Non se il maestro Jiraiya aveva fatto in modo di incontrare il loro
aggancio per infiltrarsi nel villaggio della Pioggia in un locale
privato dove vecchi
uomini stanchi si trastullavano con la compagnia di giovani donne un
po’ scollacciate.
Ripeté
quelle parole che Jiraiya aveva loro detto con una
professionalità
che aveva dello spaventoso sibilandole all’indirizzo di
Minato.
“Ti
rendi conto” si impuntò mettendosi le mani sotto
le ascelle,
imbronciata “che ci ha trascinati in una casa
chiusa?
Ti rendi conto di quello che succede in questi posti? Ti rendi conto
che-”
“Kushina.
Lo
so.”
ribatté Minato laconico, sembrando immensamente stanco, e si
lasciò
cadere accanto a lei con un sospiro, sottintendendo che la questione,
per lui, era chiusa. Aveva soltanto sognato una missione tranquilla
insieme alla ragazza che gli piaceva, nient’altro. Non
romantica,
soltanto tranquilla: dopo che lei lo aveva rifiutato non osava
più
pensare al romanticismo, quando si parlava di Kushina Uzumaki.
“Lo
so.
Sappiamo com’è fatto Jiraiya-sensei, e non
possiamo farci niente.
Men che meno adesso. Siamo comunque in missione.”
La
kunoichi gli lanciò uno sguardo di sottecchi, in tralice,
sorpresa
da quella reazione, e strinse le labbra. Da quella sera al monumento
degli eroi, a volte percepiva più freddezza in lui, mentre
le
parlava.
“Lo
so che siamo in missione, ma non è giusto.”
protestò desiderando
un appoggio che sapeva non sarebbe mai arrivato, e si sentì
stupida
come una bambina che vuole a tutti i costi una caramella. Anche le
parole di Minato le diedero la stessa impressione.
“Mettiti
comoda e stai tranquilla.”
Lo
shinobi le sorrise in modo artificioso e si raddrizzò sul
divanetto
lanciando larghi sguardi intorno a sé.
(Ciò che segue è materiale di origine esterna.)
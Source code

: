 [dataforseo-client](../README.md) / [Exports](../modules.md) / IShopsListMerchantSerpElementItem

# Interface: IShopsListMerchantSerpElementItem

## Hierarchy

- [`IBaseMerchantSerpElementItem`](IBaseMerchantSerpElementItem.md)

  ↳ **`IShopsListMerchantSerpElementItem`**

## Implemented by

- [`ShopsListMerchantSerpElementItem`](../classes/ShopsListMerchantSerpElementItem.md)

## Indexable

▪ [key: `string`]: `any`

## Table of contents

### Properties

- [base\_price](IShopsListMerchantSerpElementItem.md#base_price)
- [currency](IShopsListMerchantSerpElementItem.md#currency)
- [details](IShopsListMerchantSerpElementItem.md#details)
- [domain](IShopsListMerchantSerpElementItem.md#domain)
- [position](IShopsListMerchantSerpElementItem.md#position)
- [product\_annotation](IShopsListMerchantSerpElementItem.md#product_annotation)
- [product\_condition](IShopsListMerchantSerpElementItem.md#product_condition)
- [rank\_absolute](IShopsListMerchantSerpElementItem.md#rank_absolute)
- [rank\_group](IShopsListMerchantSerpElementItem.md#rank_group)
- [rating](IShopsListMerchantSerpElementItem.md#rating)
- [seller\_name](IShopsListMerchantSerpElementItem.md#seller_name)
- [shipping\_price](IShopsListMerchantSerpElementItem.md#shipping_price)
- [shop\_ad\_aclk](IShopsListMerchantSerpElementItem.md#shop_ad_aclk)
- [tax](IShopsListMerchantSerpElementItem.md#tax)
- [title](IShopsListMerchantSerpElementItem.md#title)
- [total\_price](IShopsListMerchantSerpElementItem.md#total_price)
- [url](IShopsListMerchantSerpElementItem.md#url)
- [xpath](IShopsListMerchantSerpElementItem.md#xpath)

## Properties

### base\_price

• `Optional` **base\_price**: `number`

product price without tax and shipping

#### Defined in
Sovrappensiero,
Kushina lo
imitò, ma quello che vide la irritò a morte:
ragazze che potevano
avere la sua età continuavano a saltare da una porta
all’altra di
quelle che si affacciavano sull’anticamera dove stavano
aspettando,
in compagnia di uomini dai volti puliti che magari avevano lasciato a
casa moglie e figli ed erano lì alla ricerca di qualche
avventura.
Se
le avesse avuto la fortuna di avere una famiglia, non
l’avrebbe
lasciata certo a casa, in attesa, mentre andava a fare cose
oscene come
quelli uomini. Soltanto pensandolo, si convinse che le migliori
fortune capitavano sempre a chi non le meritava. Strinse forte i
pugni, combattuta tra lo scoppiare e il ributtare tutto dentro, ma
alla fine decise di alzarsi senza fare rumore e sibilò:
“Io esco.”
prendendo la via dell’uscita.
“Kushina,
aspetta!”
La
voce di Minato la bloccò dopo un solo passo. Si
voltò e lo vide in
piedi, come lei, con il volto pieno di preoccupazione.
“Siamo…
siamo in missione!”
Sempre
quella stupida missione. Lì dentro si consumavano i delitti
più
atroci e a lui non importava di nulla se non di quella stupida
missione. Chissà per quale assurdo motivo, si chiese
voltandosi con
i piedi pesanti, gli uomini non riuscivano mai a organizzare le
proprie priorità in una scala soddisfacente.
“Ho
detto che esco.” sibilò fissandolo con occhi
assassini “Non
scappo.
Esco e basta. Aspetto fuori.”
“Ti
prego, non uscire. Sai che anche a me questo posto non piace per
niente.” si tradì finalmente Minato, leggermente
in ansia. Era
strano vedere quell’espressione sul suo viso, dopo il
distacco dei
giorni appena passati. Soprattutto per via della sorpresa, Kushina si
trascinò di nuovo verso divanetto senza difese, con i piedi
ormai
ripieni di piombo e vi si lasciò cadere realizzando pian
piano che
era ancora dentro quel posto orrendo.
“Non
ce la faccio!” bofonchiò portandosi le mani al
volto, ma la voglia
di non lasciare Minato da solo era quasi pari al suo disgusto, in
quella battaglia in cui nessuna delle parti riusciva a vincere.
Aprì
leggermente le dita fino a che non riuscì a scorgerlo
abbastanza
chiaramente e lo chiamò.
“Minato?”
“Sì?”
“Sappi
che ti odio profondamente. Non voglio vedere più neanche un
insetto
di questo posto. Ti prego, usciamo da qui! Aspettiamo fuori
Jiraiya-sensei!”
La
sua voce era agitata, e il ragazzo tentò di distrarla
cominciando a
parlare.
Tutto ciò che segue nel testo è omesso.